* TASK BRIEF: From the first line to the last, reproduce the records exactly.

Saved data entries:
• • •
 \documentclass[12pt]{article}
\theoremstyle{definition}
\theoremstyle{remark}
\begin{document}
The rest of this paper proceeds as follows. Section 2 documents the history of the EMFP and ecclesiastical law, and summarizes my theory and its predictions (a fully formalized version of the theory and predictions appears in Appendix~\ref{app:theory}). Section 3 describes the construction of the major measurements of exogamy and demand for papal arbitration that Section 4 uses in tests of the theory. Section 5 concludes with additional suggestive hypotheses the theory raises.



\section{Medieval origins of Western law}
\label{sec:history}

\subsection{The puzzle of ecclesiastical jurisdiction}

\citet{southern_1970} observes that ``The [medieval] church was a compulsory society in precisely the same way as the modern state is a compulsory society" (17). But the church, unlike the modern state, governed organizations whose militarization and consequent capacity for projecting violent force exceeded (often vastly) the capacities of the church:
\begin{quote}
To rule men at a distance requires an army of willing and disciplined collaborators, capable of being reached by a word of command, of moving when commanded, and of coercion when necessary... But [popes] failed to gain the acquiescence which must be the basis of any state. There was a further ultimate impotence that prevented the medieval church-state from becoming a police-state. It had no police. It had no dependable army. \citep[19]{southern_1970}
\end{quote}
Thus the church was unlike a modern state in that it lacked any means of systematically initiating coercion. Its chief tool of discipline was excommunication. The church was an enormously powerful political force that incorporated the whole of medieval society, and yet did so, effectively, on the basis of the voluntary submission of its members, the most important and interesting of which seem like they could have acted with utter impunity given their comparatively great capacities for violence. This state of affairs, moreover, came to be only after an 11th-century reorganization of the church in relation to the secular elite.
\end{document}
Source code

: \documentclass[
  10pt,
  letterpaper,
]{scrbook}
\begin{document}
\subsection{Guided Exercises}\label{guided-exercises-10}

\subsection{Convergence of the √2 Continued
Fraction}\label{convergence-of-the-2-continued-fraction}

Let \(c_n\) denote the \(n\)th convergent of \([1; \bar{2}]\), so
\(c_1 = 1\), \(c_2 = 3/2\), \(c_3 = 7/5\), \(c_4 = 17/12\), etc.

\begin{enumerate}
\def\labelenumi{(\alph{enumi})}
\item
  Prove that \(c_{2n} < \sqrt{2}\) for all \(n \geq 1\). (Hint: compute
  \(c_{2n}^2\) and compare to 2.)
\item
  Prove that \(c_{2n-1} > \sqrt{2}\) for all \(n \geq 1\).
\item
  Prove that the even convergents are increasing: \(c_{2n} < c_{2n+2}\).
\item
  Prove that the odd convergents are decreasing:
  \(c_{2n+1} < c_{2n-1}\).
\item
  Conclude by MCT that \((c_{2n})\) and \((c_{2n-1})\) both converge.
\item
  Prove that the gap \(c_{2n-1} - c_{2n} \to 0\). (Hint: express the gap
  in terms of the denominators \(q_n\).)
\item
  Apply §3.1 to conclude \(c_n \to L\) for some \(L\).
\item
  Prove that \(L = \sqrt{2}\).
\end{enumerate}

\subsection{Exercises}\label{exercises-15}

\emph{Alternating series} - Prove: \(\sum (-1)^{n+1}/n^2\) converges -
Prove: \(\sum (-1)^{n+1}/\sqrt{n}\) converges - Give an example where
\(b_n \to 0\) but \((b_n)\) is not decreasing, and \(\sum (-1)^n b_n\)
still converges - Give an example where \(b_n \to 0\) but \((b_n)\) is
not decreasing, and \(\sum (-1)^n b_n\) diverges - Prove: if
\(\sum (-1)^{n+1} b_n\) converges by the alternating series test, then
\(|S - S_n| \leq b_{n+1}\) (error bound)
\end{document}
• • •
* RESPONSE FOR THIS EXERCISE:
 \documentclass[12pt]{article}
\theoremstyle{definition}
\theoremstyle{remark}
\begin{document}
The rest of this paper proceeds as follows. Section 2 documents the history of the EMFP and ecclesiastical law, and summarizes my theory and its predictions (a fully formalized version of the theory and predictions appears in Appendix~\ref{app:theory}). Section 3 describes the construction of the major measurements of exogamy and demand for papal arbitration that Section 4 uses in tests of the theory. Section 5 concludes with additional suggestive hypotheses the theory raises.



\section{Medieval origins of Western law}
\label{sec:history}

\subsection{The puzzle of ecclesiastical jurisdiction}

\citet{southern_1970} observes that ``The [medieval] church was a compulsory society in precisely the same way as the modern state is a compulsory society" (17). But the church, unlike the modern state, governed organizations whose militarization and consequent capacity for projecting violent force exceeded (often vastly) the capacities of the church:
\begin{quote}
To rule men at a distance requires an army of willing and disciplined collaborators, capable of being reached by a word of command, of moving when commanded, and of coercion when necessary... But [popes] failed to gain the acquiescence which must be the basis of any state. There was a further ultimate impotence that prevented the medieval church-state from becoming a police-state. It had no police. It had no dependable army. \citep[19]{southern_1970}
\end{quote}
Thus the church was unlike a modern state in that it lacked any means of systematically initiating coercion. Its chief tool of discipline was excommunication. The church was an enormously powerful political force that incorporated the whole of medieval society, and yet did so, effectively, on the basis of the voluntary submission of its members, the most important and interesting of which seem like they could have acted with utter impunity given their comparatively great capacities for violence. This state of affairs, moreover, came to be only after an 11th-century reorganization of the church in relation to the secular elite.
\end{document}
Source code

: \documentclass[
  10pt,
  letterpaper,
]{scrbook}
\begin{document}
\subsection{Guided Exercises}\label{guided-exercises-10}

\subsection{Convergence of the √2 Continued
Fraction}\label{convergence-of-the-2-continued-fraction}

Let \(c_n\) denote the \(n\)th convergent of \([1; \bar{2}]\), so
\(c_1 = 1\), \(c_2 = 3/2\), \(c_3 = 7/5\), \(c_4 = 17/12\), etc.

\begin{enumerate}
\def\labelenumi{(\alph{enumi})}
\item
  Prove that \(c_{2n} < \sqrt{2}\) for all \(n \geq 1\). (Hint: compute
  \(c_{2n}^2\) and compare to 2.)
\item
  Prove that \(c_{2n-1} > \sqrt{2}\) for all \(n \geq 1\).
\item
  Prove that the even convergents are increasing: \(c_{2n} < c_{2n+2}\).
\item
  Prove that the odd convergents are decreasing:
  \(c_{2n+1} < c_{2n-1}\).
\item
  Conclude by MCT that \((c_{2n})\) and \((c_{2n-1})\) both converge.
\item
  Prove that the gap \(c_{2n-1} - c_{2n} \to 0\). (Hint: express the gap
  in terms of the denominators \(q_n\).)
\item
  Apply §3.1 to conclude \(c_n \to L\) for some \(L\).
\item
  Prove that \(L = \sqrt{2}\).
\end{enumerate}

\subsection{Exercises}\label{exercises-15}

\emph{Alternating series} - Prove: \(\sum (-1)^{n+1}/n^2\) converges -
Prove: \(\sum (-1)^{n+1}/\sqrt{n}\) converges - Give an example where
\(b_n \to 0\) but \((b_n)\) is not decreasing, and \(\sum (-1)^n b_n\)
still converges - Give an example where \(b_n \to 0\) but \((b_n)\) is
not decreasing, and \(\sum (-1)^n b_n\) diverges - Prove: if
\(\sum (-1)^{n+1} b_n\) converges by the alternating series test, then
\(|S - S_n| \leq b_{n+1}\) (error bound)
\end{document}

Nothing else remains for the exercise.